As we reported on Friday, 136 OECD members tentatively agreed to adopt a 15% minimum corporate tax rate in exchange for partially re-allocate taxing rights for the largest most profitable companies (including American tech giants) to countries where the companies sell products and services, even if they don’t have a large physical in the country.
Since the new tax framework, once established, will grant EU members access to more tax revenue from American multinationals and also requires EU members to abandon controversial “digital service taxes”, the US has backed down from threats of imposing new tariffs on certain European goods in retaliation for the DST.
According to Reuters, transitional arrangements for removing DSTs “are being discussed expeditiously” between the EU and US, as Treasury officials told reporters during a conference call that talks over the details of these new arrangements were expected to eliminate the need for the US to consider more retaliatory tariffs against the EU.

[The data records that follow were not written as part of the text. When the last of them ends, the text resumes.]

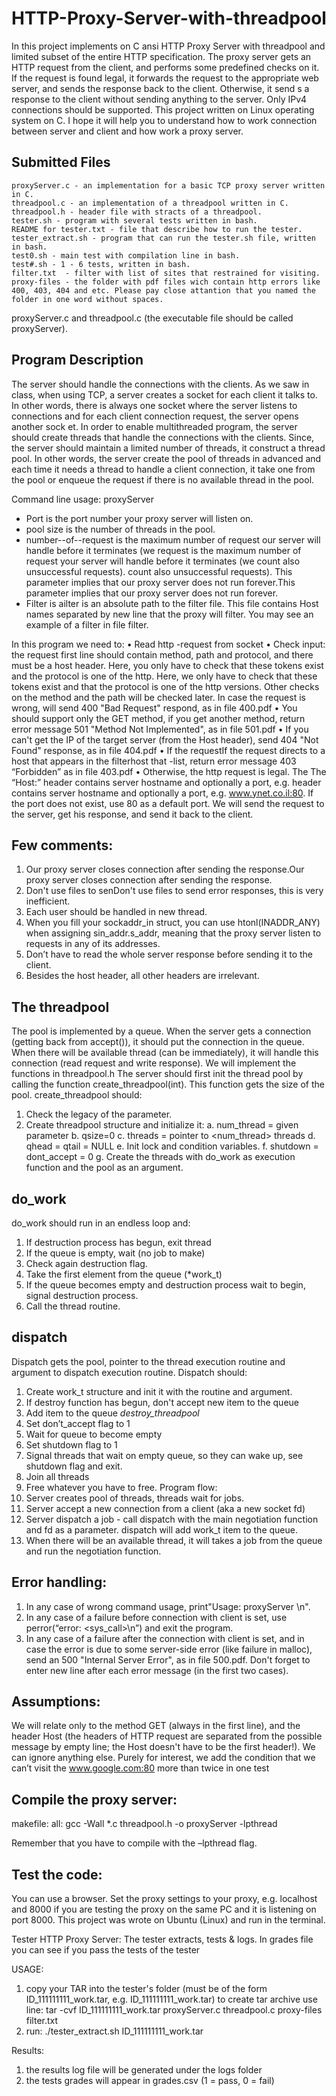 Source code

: # HTTP-Proxy-Server-with-threadpool
In this project implements on C ansi HTTP Proxy Server with threadpool and limited subset of the entire HTTP specification.
The proxy server gets an HTTP request from the client, and performs some predefined checks on it. If the request is found legal, it forwards the request to the appropriate web server, and sends the response back to the client. Otherwise, it send s a response to the client without sending anything to the server. Only IPv4 connections should be supported. This project written on Linux operating system on C. I hope it will help you to understand how to work connection between server and client and how work a proxy server.

Submitted Files
---------------
	proxyServer.c - an implementation for a basic TCP proxy server written in C. 
	threadpool.c - an implementation of a threadpool written in C. 
	threadpool.h - header file with stracts of a threadpool. 
	tester.sh - program with several tests written in bash. 
	README for tester.txt - file that describe how to run the tester. 
	tester_extract.sh - program that can run the tester.sh file, written in bash. 
	test0.sh - main test with compilation line in bash. 
	test#.sh - 1 - 6 tests, written in bash. 
	filter.txt  - filter with list of sites that restrained for visiting. 
	proxy-files - the folder with pdf files wich contain http errors like 400, 403, 404 and etc. Please pay close attantion that you named the folder in one word without spaces. 

proxyServer.c and threadpool.c (the executable file should be called proxyServer).

Program Description
---------------

The server should handle the connections with the clients. As we saw in class, when using
TCP, a server creates a socket for each client it talks to. In other words, there is always one socket
where the server listens to connections and for each client connection request, the server opens
another sock et. In order to enable multithreaded program, the server should create threads that
handle the connections with the clients. Since, the server should maintain a limited number of
threads, it construct a thread pool. In other words, the server create the pool of threads in advanced
and each time it needs a thread to handle a client connection, it take one from the pool or enqueue
the request if there is no available thread in the pool.

Command line usage: proxyServer <port> <pool size> <max number of request>
- Port is the port number your proxy server will listen on.
- pool size is the number of threads in the pool.
- number--of--request is the maximum number of request our server will handle before it terminates (we request is the maximum number of request your server will handle before it terminates (we count also unsuccessful requests). count also unsuccessful requests). This parameter implies that our proxy server does not run forever.This parameter implies that our proxy server does not run forever.
- Filter is ailter is an absolute path to the filter file. This file contains Host names separated by new line that the proxy will filter. You may see an example of a filter in file filter.

In this program we need to:
	• Read http -request from socket 
	• Check input: the request first line should contain method, path and protocol, and there must be a host header. Here, you only 	have to check that these tokens exist and the protocol is one of the http. Here, we only have to check that these tokens exist 		and that the protocol is one of the http versions. Other checks on the method and the path will be checked later. In case the 		request is wrong, will send 400 "Bad Request" respond, as in file 400.pdf
	• You should support only the GET method, if you get another method, return error message 501 "Method Not Implemented", as in 		file 501.pdf
	• If you can't get the IP of the target server (from the Host header), send 404 "Not Found" response, as in file 404.pdf
	• If the requestIf the request directs to a host that appears in the filterhost that -list, return error message 403 “Forbidden” 	 as in file 403.pdf
	• Otherwise, the http request is legal. The The “Host:” header contains server hostname and optionally a port, e.g. header 		contains server hostname and optionally a port, e.g. www.ynet.co.il:80. If the port does not exist, use 80 as a default port. We 	 will send the request to the server, get his response, and send it back to the client.

Few comments:
---------------
1. Our proxy server closes connection after sending the response.Our proxy server closes connection after sending the response.
2. Don't use files to senDon't use files to send error responses, this is very inefficient.
3. Each user should be handled in new thread. 
4. When you fill your sockaddr_in struct, you can use htonl(INADDR_ANY) when assigning sin_addr.s_addr, meaning that the proxy server listen to requests in any of its addresses. 
5. Don’t have to read the whole server response before sending it to the client.
6. Besides the host header, all other headers are irrelevant.

The threadpool
---------------
The pool is implemented by a queue. When the server gets a connection (getting back from accept()), it should put the connection in the queue. When there will be available thread (can be immediately), it will handle this connection (read request and write response).
We will implement the functions in threadpool.h
The server should first init the thread pool by calling the function create_threadpool(int). This function gets the size of the pool.
create_threadpool should: 
1. Check the legacy of the parameter.
2. Create threadpool structure and initialize it:
a. num_thread = given parameter
b. qsize=0
c. threads = pointer to <num_thread> threads
d. qhead = qtail = NULL
e. Init lock and condition variables.
f. shutdown = dont_accept = 0
g. Create the threads with do_work as execution function and the pool as an argument.

do_work 
-------
do_work should run in an endless loop and:
1. If destruction process has begun, exit thread
2. If the queue is empty, wait (no job to make)
3. Check again destruction flag.
4. Take the first element from the queue (*work_t)
5. If the queue becomes empty and destruction process wait to begin, signal destruction process.
6. Call the thread routine.

dispatch
---------
Dispatch gets the pool, pointer to the thread execution routine and argument to dispatch execution routine. Dispatch should:
1. Create work_t structure and init it with the routine and argument.
2. If destroy function has begun, don't accept new item to the queue
3. Add item to the queue
	*destroy_threadpool*
1. Set don’t_accept flag to 1
2. Wait for queue to become empty
3. Set shutdown flag to 1
4. Signal threads that wait on empty queue, so they can wake up, see shutdown flag and exit.
5. Join all threads
6. Free whatever you have to free.
Program flow:
1. Server creates pool of threads, threads wait for jobs.
2. Server accept a new connection from a client (aka a new socket fd)
3. Server dispatch a job - call dispatch with the main negotiation function and fd as a parameter. dispatch will add work_t item to the queue.
4. When there will be an available thread, it will takes a job from the queue and run the negotiation function.

Error handling:
--------------
1. In any case of wrong command usage, print"Usage: proxyServer <port>  <pool-size> <maxnumber-of-request> <filter>\\n".  
2. In any case of a failure before connection with client is set, use perror(“error: <sys_call>\\n”) and exit the program. 
3. In any case of a failure after the connection with client is set, and in case the error is due to some server-side error (like failure in malloc), send an 500 "Internal Server Error", as in file 500.pdf.
Don't forget to enter new line after each error message (in the first two cases).

Assumptions:
--------------
We will relate only to the method GET (always in the first line), and the header Host (the headers of HTTP request are separated from the possible message by empty line; the Host doesn't have to be the first header!). We can ignore anything else.
Purely for interest, we add the condition that we can’t visit the www.google.com:80 more than twice in one test

Compile the proxy server:
---------------
makefile:
  all:
	gcc -Wall *.c threadpool.h -o proxyServer -lpthread

Remember that you have to compile with the –lpthread flag.

Test the code:
---------------
You can use a browser. Set the proxy settings to your proxy, e.g. localhost and 8000 if you are testing the proxy on the same PC and it is listening on port 8000. This project was wrote on Ubuntu (Linux) and run in the terminal.

Tester HTTP Proxy Server:
The tester extracts, tests & logs.
In grades file you can see if you pass the tests of the tester

USAGE:
1. copy your TAR into the tester's folder (must be of the form ID_111111111_work.tar, e.g. ID_111111111_work.tar)
to create tar archive use line:
tar -cvf ID_111111111_work.tar proxyServer.c threadpool.c proxy-files filter.txt
2. run: ./tester_extract.sh ID_111111111_work.tar

Results:
1. the results log file will be generated under the logs folder
2. the tests grades will appear in grades.csv (1 = pass, 0 = fail)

The US Trade representative’s office has already prepared tariffs against imports from France, Britain, Italy, Spain, Austria, India and Turkey over their digital services taxes. But instead of being imposed, the office will put them on a shelf, where they can be brought back if the OECD deal doesn’t come together (members are aiming to have it implemented by 2023, a timeline that some analysts have dismissed as too ambitious).

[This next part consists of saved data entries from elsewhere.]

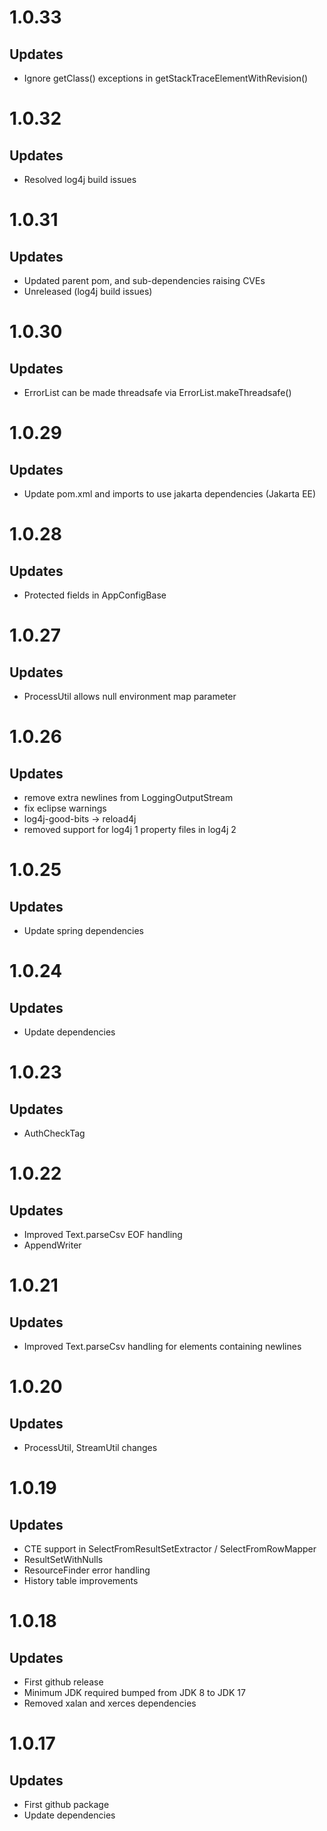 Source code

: # 1.0.33

## Updates

* Ignore getClass() exceptions in getStackTraceElementWithRevision()

# 1.0.32

## Updates

* Resolved log4j build issues

# 1.0.31

## Updates

* Updated parent pom, and sub-dependencies raising CVEs
* Unreleased (log4j build issues)

# 1.0.30

## Updates

* ErrorList can be made threadsafe via ErrorList.makeThreadsafe()

# 1.0.29

## Updates

* Update pom.xml and imports to use jakarta dependencies (Jakarta EE)

# 1.0.28

## Updates

* Protected fields in AppConfigBase

# 1.0.27

## Updates

* ProcessUtil allows null environment map parameter

# 1.0.26

## Updates

* remove extra newlines from LoggingOutputStream
* fix eclipse warnings
* log4j-good-bits -> reload4j
* removed support for log4j 1 property files in log4j 2

# 1.0.25

## Updates

* Update spring dependencies

# 1.0.24

## Updates

* Update dependencies

# 1.0.23

## Updates

* AuthCheckTag

# 1.0.22

## Updates
 
* Improved Text.parseCsv EOF handling
* AppendWriter

# 1.0.21

## Updates
 
* Improved Text.parseCsv handling for elements containing newlines

# 1.0.20

## Updates
 
* ProcessUtil, StreamUtil changes

# 1.0.19

## Updates
 
* CTE support in SelectFromResultSetExtractor / SelectFromRowMapper
* ResultSetWithNulls
* ResourceFinder error handling
* History table improvements

# 1.0.18

## Updates
 
* First github release
* Minimum JDK required bumped from JDK 8 to JDK 17
* Removed xalan and xerces dependencies

# 1.0.17

## Updates

* First github package
* Update dependencies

Proposed US tariffs on French goods would slap 25% duties on cosmetics, handbags and other imports valued at some $1.3 billion annually, while Paris has threatened to retaliate against the US’s retaliation.
While the OECD tax deal was crafted in such a way that Treasury and the Trade Rep’s office believe it will pass the Congress with bipartisan support (since it’s an international tax treaty, it must be ratified by its signatories). But if there’s one thing Americans understand about Congress, it’s that nothing is guaranteed. the Treasury believes the first part of the deal – known as “Pillar One” – could be implemented in a few months.

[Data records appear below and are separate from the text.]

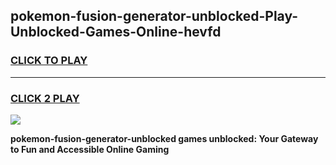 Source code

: 
## pokemon-fusion-generator-unblocked-Play-Unblocked-Games-Online-hevfd
<h3>
<a href="https://premium76.site?title=pokemon-fusion-generator-unblocked&ref=25A">CLICK TO PLAY</a></h3>
<hr>

<h3>
<a href="https://premium76.site?title=pokemon-fusion-generator-unblocked&ref=25A">CLICK 2 PLAY</a>
  
</h3>

<a href="https://premium76.site?title=pokemon-fusion-generator-unblocked&ref=25A"><img src="https://clearcache.store/games.png"></a>


**pokemon-fusion-generator-unblocked games unblocked: Your Gateway to Fun and Accessible Online Gaming**
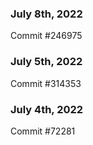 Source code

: ### July 8th, 2022

Commit #246975

### July 5th, 2022

Commit #314353


### July 4th, 2022

Commit #72281
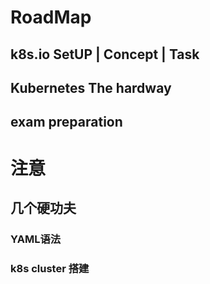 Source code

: #  RoadMap


## k8s.io SetUP | Concept | Task   


## Kubernetes The hardway   


## exam preparation



#  注意  
##  几个硬功夫   

###  YAML语法 
###  k8s cluster 搭建  

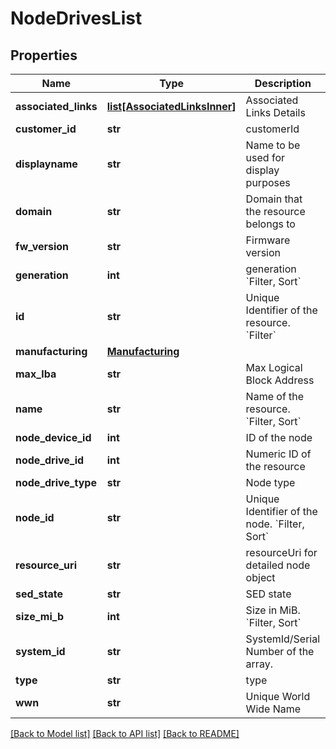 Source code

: # NodeDrivesList

## Properties
Name | Type | Description | Notes
------------ | ------------- | ------------- | -------------
**associated_links** | [**list[AssociatedLinksInner]**](AssociatedLinksInner.md) | Associated Links Details | [optional] 
**customer_id** | **str** | customerId | [optional] 
**displayname** | **str** | Name to be used for display purposes | [optional] 
**domain** | **str** | Domain that the resource belongs to | [optional] 
**fw_version** | **str** | Firmware version | [optional] 
**generation** | **int** | generation &#x60;Filter, Sort&#x60; | [optional] 
**id** | **str** | Unique Identifier of the resource. &#x60;Filter&#x60; | [optional] 
**manufacturing** | [**Manufacturing**](Manufacturing.md) |  | [optional] 
**max_lba** | **str** | Max Logical Block Address | [optional] 
**name** | **str** | Name of the resource. &#x60;Filter, Sort&#x60; | [optional] 
**node_device_id** | **int** | ID of the node | [optional] 
**node_drive_id** | **int** | Numeric ID of the resource | [optional] 
**node_drive_type** | **str** | Node type | [optional] 
**node_id** | **str** | Unique Identifier of the node. &#x60;Filter, Sort&#x60; | [optional] 
**resource_uri** | **str** | resourceUri for detailed node object | [optional] 
**sed_state** | **str** | SED state | [optional] 
**size_mi_b** | **int** | Size in MiB. &#x60;Filter, Sort&#x60; | [optional] 
**system_id** | **str** | SystemId/Serial Number  of the array. | [optional] 
**type** | **str** | type | [optional] 
**wwn** | **str** | Unique World Wide Name | [optional] 

[[Back to Model list]](../README.md#documentation-for-models) [[Back to API list]](../README.md#documentation-for-api-endpoints) [[Back to README]](../README.md)


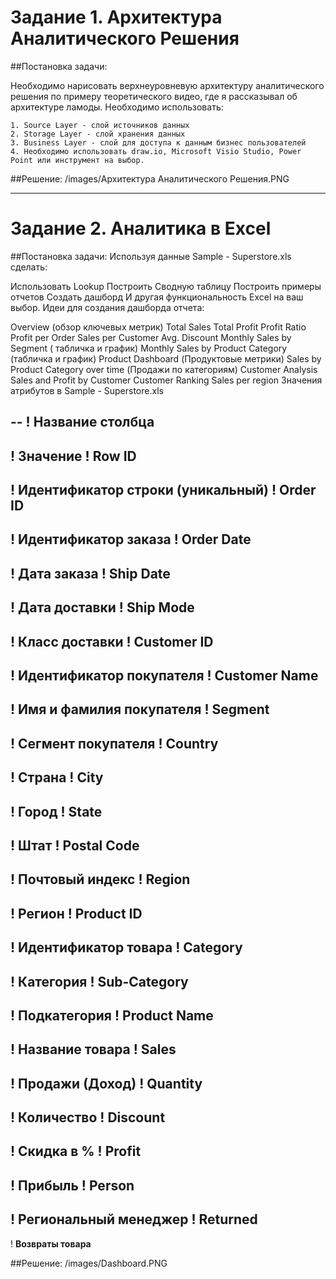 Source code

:# Задание 1. Архитектура Аналитического Решения

##Постановка задачи:
  
  Необходимо нарисовать верхнеуровневую архитектуру аналитического решения по примеру теоретического видео, где я рассказывал об архитектуре ламоды. Необходимо использовать:
    
    1. Source Layer - слой источников данных
    2. Storage Layer - слой хранения данных
    3. Business Layer - слой для доступа к данным бизнес пользователей
    4. Необходимо использовать draw.io, Microsoft Visio Studio, Power Point или инструмент на выбор.

##Решение:
/images/Архитектура Аналитического Решения.PNG

***
# Задание 2. Аналитика в Excel

##Постановка задачи:
  Используя данные Sample - Superstore.xls сделать:

Использовать Lookup
Построить Сводную таблицу
Построить примеры отчетов
Создать дашборд
И другая функциональность Excel на ваш выбор.
Идеи для создания дашборда отчета:

Overview (обзор ключевых метрик)
Total Sales
Total Profit
Profit Ratio
Profit per Order
Sales per Customer
Avg. Discount
Monthly Sales by Segment ( табличка и график)
Monthly Sales by Product Category (табличка и график)
Product Dashboard (Продуктовые метрики)
Sales by Product Category over time (Продажи по категориям)
Customer Analysis
Sales and Profit by Customer
Customer Ranking
Sales per region
Значения атрибутов в Sample - Superstore.xls

--
! **Название столбца**
  --
  ! **Значение**
! **Row ID**
  --
  ! **Идентификатор строки (уникальный)**
! **Order ID**
  --
  ! **Идентификатор заказа**
! **Order Date**
  --
  ! **Дата заказа**
! **Ship Date**
  --
  ! **Дата доставки**
! **Ship Mode**
  --
  ! **Класс доставки**
! **Customer ID**
  --
  ! **Идентификатор покупателя**
! **Customer Name**
  --
  ! **Имя и фамилия покупателя**
! **Segment**
  --
  ! **Сегмент покупателя**
! **Country**
  --
  ! **Страна**
! **City**
  --
  ! **Город**
! **State**
  --
  ! **Штат**
! **Postal Code**
  --
  ! **Почтовый индекс**
! **Region**
  --
  ! **Регион**
! **Product ID**
  --
  ! **Идентификатор товара**
! **Category**
  --
  ! **Категория**
! **Sub-Category**
  --
  ! **Подкатегория**
! **Product Name**
  --
  ! **Название товара**
! **Sales**
  --
  ! **Продажи (Доход)**
! **Quantity**
  --
  ! **Количество**
! **Discount**
  --
  ! **Скидка в %**
! **Profit**
  --
  ! **Прибыль**
! **Person**
  --
  ! **Региональный менеджер**
! **Returned**
  --
  ! **Возвраты товара**


##Решение:
/images/Dashboard.PNG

Another Treasury official said that implementation for the reallocation of taxing rights, known as “Pillar 1” of the OECD agreement, could take several months to complete, and that the Treasury envisions that it will be done with bipartisan support.
Senior U.S. Senate Republicans have argued that this would require a new international tax treaty, which would require ratification with a two-thirds Senate majority. They told Treasury Secretary Janet Yellen in a letter that they were concerned that the Biden administration was considering circumventing the need to obtain the Senate’s authority to implement treaties.
The US Treasury official said that the Pillar 1 agreement was designed in a way to appeal to both parties, providing tax certainty for U.S. businesses without compromising U.S. revenue. The official said it was premature to consider passage without bipartisan support, but did not say whether a treaty would be required.
The Dems have a lot riding on this deal. Without a higher global minimum corporate tax rate, President Biden would risk driving American firms to relocate abroad with his plans to offset trillions of dollars in spending with tax hikes for corporations and the wealthy.